• _Provided records_:
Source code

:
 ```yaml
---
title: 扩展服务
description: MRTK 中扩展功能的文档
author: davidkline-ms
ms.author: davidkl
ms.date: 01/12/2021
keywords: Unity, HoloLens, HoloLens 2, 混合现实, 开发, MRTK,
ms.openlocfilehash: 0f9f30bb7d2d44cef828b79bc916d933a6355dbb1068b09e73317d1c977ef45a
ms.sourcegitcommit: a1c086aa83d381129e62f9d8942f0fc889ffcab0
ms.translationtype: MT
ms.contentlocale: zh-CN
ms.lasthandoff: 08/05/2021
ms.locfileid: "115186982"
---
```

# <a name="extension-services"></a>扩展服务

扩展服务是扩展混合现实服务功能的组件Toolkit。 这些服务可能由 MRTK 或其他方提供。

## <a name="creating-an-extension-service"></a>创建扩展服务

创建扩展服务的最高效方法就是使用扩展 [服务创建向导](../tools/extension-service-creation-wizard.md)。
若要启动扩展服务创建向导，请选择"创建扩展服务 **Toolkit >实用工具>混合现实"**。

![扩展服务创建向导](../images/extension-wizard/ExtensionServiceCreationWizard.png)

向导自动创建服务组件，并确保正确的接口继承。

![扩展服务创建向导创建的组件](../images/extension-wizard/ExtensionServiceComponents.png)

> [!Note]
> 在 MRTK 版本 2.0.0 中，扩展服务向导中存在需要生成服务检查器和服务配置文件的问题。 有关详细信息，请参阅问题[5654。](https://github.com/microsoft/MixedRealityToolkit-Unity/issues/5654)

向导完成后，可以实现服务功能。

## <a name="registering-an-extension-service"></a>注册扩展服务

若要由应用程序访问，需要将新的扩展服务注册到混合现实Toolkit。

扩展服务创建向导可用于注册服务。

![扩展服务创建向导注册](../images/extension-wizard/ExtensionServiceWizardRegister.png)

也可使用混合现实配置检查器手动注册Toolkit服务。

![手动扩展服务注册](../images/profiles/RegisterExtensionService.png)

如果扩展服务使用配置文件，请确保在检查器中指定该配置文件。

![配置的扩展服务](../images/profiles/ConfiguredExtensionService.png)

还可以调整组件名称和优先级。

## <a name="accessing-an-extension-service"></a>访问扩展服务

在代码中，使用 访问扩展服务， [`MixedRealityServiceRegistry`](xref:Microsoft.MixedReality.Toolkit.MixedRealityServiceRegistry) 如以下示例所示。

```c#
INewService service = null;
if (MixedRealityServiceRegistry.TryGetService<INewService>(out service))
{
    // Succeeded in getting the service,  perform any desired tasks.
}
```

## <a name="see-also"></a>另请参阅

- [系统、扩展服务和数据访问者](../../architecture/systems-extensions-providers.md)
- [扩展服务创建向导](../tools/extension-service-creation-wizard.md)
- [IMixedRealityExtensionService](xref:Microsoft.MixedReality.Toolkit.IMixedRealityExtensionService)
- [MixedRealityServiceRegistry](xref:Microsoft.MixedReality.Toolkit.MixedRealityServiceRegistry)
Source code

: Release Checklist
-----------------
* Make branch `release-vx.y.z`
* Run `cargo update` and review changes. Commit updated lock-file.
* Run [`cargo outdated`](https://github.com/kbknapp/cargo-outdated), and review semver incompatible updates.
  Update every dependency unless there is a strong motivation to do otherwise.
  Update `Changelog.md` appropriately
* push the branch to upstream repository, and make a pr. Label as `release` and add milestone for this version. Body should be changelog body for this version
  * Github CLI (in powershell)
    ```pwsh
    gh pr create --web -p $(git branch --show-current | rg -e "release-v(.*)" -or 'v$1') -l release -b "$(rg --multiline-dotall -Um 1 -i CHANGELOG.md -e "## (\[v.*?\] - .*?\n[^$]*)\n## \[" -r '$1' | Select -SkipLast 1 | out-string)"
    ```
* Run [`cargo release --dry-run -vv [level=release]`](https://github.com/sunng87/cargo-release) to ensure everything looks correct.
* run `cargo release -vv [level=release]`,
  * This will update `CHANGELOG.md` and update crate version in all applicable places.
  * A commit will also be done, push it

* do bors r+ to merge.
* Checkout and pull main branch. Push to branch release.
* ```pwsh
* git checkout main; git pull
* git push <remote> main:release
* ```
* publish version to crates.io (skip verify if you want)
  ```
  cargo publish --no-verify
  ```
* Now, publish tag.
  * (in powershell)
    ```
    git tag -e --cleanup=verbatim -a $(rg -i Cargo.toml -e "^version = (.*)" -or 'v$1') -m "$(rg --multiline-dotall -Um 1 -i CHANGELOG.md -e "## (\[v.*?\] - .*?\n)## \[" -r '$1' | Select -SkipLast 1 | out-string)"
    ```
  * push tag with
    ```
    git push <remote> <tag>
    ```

• _Your objective_: Your task is to restate all of the records above word for word.

• _Exercise output_:
Source code

:
 ```yaml
---
title: 扩展服务
description: MRTK 中扩展功能的文档
author: davidkline-ms
ms.author: davidkl
ms.date: 01/12/2021
keywords: Unity, HoloLens, HoloLens 2, 混合现实, 开发, MRTK,
ms.openlocfilehash: 0f9f30bb7d2d44cef828b79bc916d933a6355dbb1068b09e73317d1c977ef45a
ms.sourcegitcommit: a1c086aa83d381129e62f9d8942f0fc889ffcab0
ms.translationtype: MT
ms.contentlocale: zh-CN
ms.lasthandoff: 08/05/2021
ms.locfileid: "115186982"
---
```

# <a name="extension-services"></a>扩展服务

扩展服务是扩展混合现实服务功能的组件Toolkit。 这些服务可能由 MRTK 或其他方提供。

## <a name="creating-an-extension-service"></a>创建扩展服务

创建扩展服务的最高效方法就是使用扩展 [服务创建向导](../tools/extension-service-creation-wizard.md)。
若要启动扩展服务创建向导，请选择"创建扩展服务 **Toolkit >实用工具>混合现实"**。

![扩展服务创建向导](../images/extension-wizard/ExtensionServiceCreationWizard.png)

向导自动创建服务组件，并确保正确的接口继承。

![扩展服务创建向导创建的组件](../images/extension-wizard/ExtensionServiceComponents.png)

> [!Note]
> 在 MRTK 版本 2.0.0 中，扩展服务向导中存在需要生成服务检查器和服务配置文件的问题。 有关详细信息，请参阅问题[5654。](https://github.com/microsoft/MixedRealityToolkit-Unity/issues/5654)

向导完成后，可以实现服务功能。

## <a name="registering-an-extension-service"></a>注册扩展服务

若要由应用程序访问，需要将新的扩展服务注册到混合现实Toolkit。

扩展服务创建向导可用于注册服务。

![扩展服务创建向导注册](../images/extension-wizard/ExtensionServiceWizardRegister.png)

也可使用混合现实配置检查器手动注册Toolkit服务。

![手动扩展服务注册](../images/profiles/RegisterExtensionService.png)

如果扩展服务使用配置文件，请确保在检查器中指定该配置文件。

![配置的扩展服务](../images/profiles/ConfiguredExtensionService.png)

还可以调整组件名称和优先级。

## <a name="accessing-an-extension-service"></a>访问扩展服务

在代码中，使用 访问扩展服务， [`MixedRealityServiceRegistry`](xref:Microsoft.MixedReality.Toolkit.MixedRealityServiceRegistry) 如以下示例所示。

```c#
INewService service = null;
if (MixedRealityServiceRegistry.TryGetService<INewService>(out service))
{
    // Succeeded in getting the service,  perform any desired tasks.
}
```

## <a name="see-also"></a>另请参阅

- [系统、扩展服务和数据访问者](../../architecture/systems-extensions-providers.md)
- [扩展服务创建向导](../tools/extension-service-creation-wizard.md)
- [IMixedRealityExtensionService](xref:Microsoft.MixedReality.Toolkit.IMixedRealityExtensionService)
- [MixedRealityServiceRegistry](xref:Microsoft.MixedReality.Toolkit.MixedRealityServiceRegistry)
Source code

: Release Checklist
-----------------
* Make branch `release-vx.y.z`
* Run `cargo update` and review changes. Commit updated lock-file.
* Run [`cargo outdated`](https://github.com/kbknapp/cargo-outdated), and review semver incompatible updates.
  Update every dependency unless there is a strong motivation to do otherwise.
  Update `Changelog.md` appropriately
* push the branch to upstream repository, and make a pr. Label as `release` and add milestone for this version. Body should be changelog body for this version
  * Github CLI (in powershell)
    ```pwsh
    gh pr create --web -p $(git branch --show-current | rg -e "release-v(.*)" -or 'v$1') -l release -b "$(rg --multiline-dotall -Um 1 -i CHANGELOG.md -e "## (\[v.*?\] - .*?\n[^$]*)\n## \[" -r '$1' | Select -SkipLast 1 | out-string)"
    ```
* Run [`cargo release --dry-run -vv [level=release]`](https://github.com/sunng87/cargo-release) to ensure everything looks correct.
* run `cargo release -vv [level=release]`,
  * This will update `CHANGELOG.md` and update crate version in all applicable places.
  * A commit will also be done, push it

* do bors r+ to merge.
* Checkout and pull main branch. Push to branch release.
* ```pwsh
* git checkout main; git pull
* git push <remote> main:release
* ```
* publish version to crates.io (skip verify if you want)
  ```
  cargo publish --no-verify
  ```
* Now, publish tag.
  * (in powershell)
    ```
    git tag -e --cleanup=verbatim -a $(rg -i Cargo.toml -e "^version = (.*)" -or 'v$1') -m "$(rg --multiline-dotall -Um 1 -i CHANGELOG.md -e "## (\[v.*?\] - .*?\n)## \[" -r '$1' | Select -SkipLast 1 | out-string)"
    ```
  * push tag with
    ```
    git push <remote> <tag>
    ```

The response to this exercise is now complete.